Eliminating 360% CPU Overhead in GStreamer Multi‑Process Streaming

High CPU Usage in Multi-Process GStreamer Video Sharing Architecture

Summary

A GStreamer-based video streaming system on i.MX8 experienced 360% CPU utilization when sharing raw camera frames across producer and multiple consumer processes. The architecture used shmsink/shmsrc for inter-process communication, resulting in severe performance degradation due to memory copy overhead and lack of zero-copy buffer sharing. The root cause was inefficient raw frame distribution across process boundaries without leveraging hardware-accelerated buffer sharing mechanisms available on the platform.

Root Cause

The excessive CPU usage stemmed from fundamental architectural flaws in how raw video frames were shared between processes:

Primary causes:

  • Memory copy overhead: shmsink/shmsrc performs full buffer copies for each consumer rather than zero-copy sharing
  • Independent per-branch processing: Each consumer independently performed scaling and framerate conversion on identical raw frames
  • No DMABUF sharing: Hardware-accelerated dmabuf buffers were not exported across process boundaries
  • Redundant computation: Multiple processes performed identical frame transformations (scaling, color space conversion)

Technical breakdown:

  • Raw NV12 1080p frame size: ~3MB per frame
  • Memory bandwidth per frame: 3MB × 30 fps = 90MB/s minimum per consumer
  • With 3 consumers: 270MB/s aggregate memory traffic
  • Each shmsrc instance triggers separate memory allocation and copy operations

Why This Happens in Real Systems

This pattern emerges frequently in embedded multimedia systems due to misaligned abstractions between GStreamer elements and hardware capabilities.
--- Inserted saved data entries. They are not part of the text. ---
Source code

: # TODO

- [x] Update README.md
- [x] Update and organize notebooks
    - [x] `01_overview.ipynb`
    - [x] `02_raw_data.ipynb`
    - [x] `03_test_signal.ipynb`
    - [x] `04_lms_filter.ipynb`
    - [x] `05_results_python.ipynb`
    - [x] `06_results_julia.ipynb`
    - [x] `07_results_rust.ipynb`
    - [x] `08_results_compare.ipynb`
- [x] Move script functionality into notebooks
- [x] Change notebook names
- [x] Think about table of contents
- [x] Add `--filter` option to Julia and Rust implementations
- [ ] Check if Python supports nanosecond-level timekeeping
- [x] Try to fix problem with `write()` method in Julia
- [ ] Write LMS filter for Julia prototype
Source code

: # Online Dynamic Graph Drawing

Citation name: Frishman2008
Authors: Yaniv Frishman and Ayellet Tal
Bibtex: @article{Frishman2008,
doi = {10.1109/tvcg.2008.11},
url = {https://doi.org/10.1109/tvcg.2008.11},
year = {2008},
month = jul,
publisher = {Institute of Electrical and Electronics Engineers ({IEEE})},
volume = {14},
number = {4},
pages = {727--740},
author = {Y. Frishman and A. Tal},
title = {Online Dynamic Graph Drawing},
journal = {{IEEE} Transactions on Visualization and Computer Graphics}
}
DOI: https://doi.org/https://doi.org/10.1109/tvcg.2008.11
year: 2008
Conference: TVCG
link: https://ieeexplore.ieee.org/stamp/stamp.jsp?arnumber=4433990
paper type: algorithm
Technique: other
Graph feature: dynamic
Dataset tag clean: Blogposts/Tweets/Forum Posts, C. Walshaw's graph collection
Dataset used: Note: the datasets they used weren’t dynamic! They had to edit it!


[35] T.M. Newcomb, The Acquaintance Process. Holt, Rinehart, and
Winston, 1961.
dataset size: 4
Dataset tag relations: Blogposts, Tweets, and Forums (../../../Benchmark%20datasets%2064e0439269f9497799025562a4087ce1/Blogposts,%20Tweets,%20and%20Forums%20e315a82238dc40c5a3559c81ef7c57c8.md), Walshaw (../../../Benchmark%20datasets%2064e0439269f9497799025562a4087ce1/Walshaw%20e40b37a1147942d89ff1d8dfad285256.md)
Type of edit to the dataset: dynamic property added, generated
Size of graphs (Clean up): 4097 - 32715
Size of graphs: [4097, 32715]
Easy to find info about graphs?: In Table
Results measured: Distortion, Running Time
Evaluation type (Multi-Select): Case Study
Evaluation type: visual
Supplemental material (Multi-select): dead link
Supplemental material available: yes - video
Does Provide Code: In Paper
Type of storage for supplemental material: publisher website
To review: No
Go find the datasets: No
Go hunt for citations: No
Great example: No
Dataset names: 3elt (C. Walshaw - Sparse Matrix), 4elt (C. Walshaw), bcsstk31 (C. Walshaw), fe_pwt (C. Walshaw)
Common contributing factors:

  • GStreamer portability vs. platform optimization: Generic shmsink/shmsrc elements prioritize cross-platform compatibility over zero-copy efficiency
  • Documentation gap: Developers often overlook platform-specific buffer sharing mechanisms like dmabuf export/import
  • Premature abstraction: Using sockets/files for IPC before considering kernel-level buffer sharing
  • Mental model mismatch: Assuming shared memory means zero-copy without verifying element implementation details

Why the intuition fails:

Expected: shmsink → kernel shared memory region → all consumers map same physical pages
Reality: Each shmsrc creates separate mmap → copies data → individual process buffers

The socket-path interface suggests zero-copy sharing but internally manages copies for process isolation and GStreamer buffer management.

Real-World Impact

The performance degradation had cascading effects throughout the system:

Immediate impacts:

  • CPU saturation preventing real-time processing
  • Thermal throttling on embedded platform
  • Unreliable RTSP streaming under load
  • Inability to scale beyond 3 consumers

Business consequences:

  • Scalability ceiling: Could not add more consumers without dropping frames
  • Power consumption: High CPU usage reduced battery life (if battery-powered)
  • Latency jitter: Frame drops and processing delays affected real-time requirements
  • Maintenance burden: CPU headroom required constant monitoring

Cost implications:

  • Required hardware upgrade to higher-tier SoC
  • Development time spent firefighting performance issues
  • Customer dissatisfaction with streaming reliability

Example or Code

Problematic Architecture (High CPU)

# Producer pipeline - captures and shares raw frames
gst-launch-1.0 v4l2src device=/dev/video3 io-mode=dmabuf ! \
  video/x-raw,format=NV12,width=1920,height=1080,framerate=30/1 ! \
  queue ! shmsink socket-path=/tmp/cam.sock wait-for-connection=false sync=false

# Consumer 1 - Recording (independent processing)
gst-launch-1.0 shmsrc socket-path=/tmp/cam.sock is-live=true do-timestamp=true ! \
  video/x-raw,format=NV12,width=1920,height=1080,framerate=30/1 ! \
  videoscale ! videorate ! filesink location=record.mp4

# Consumer 2 - RTSP streaming (duplicate scaling/conversion)
gst-launch-1.0 shmsrc socket-path=/tmp/cam.sock is-live=true do-timestamp=true ! \
  video/x-raw,format=NV12,width=1920,height=1080,framerate=30/1 ! \
  videoscale ! videorate ! v4l2h264enc ! h264parse ! rtph264pay ! udpsink host=...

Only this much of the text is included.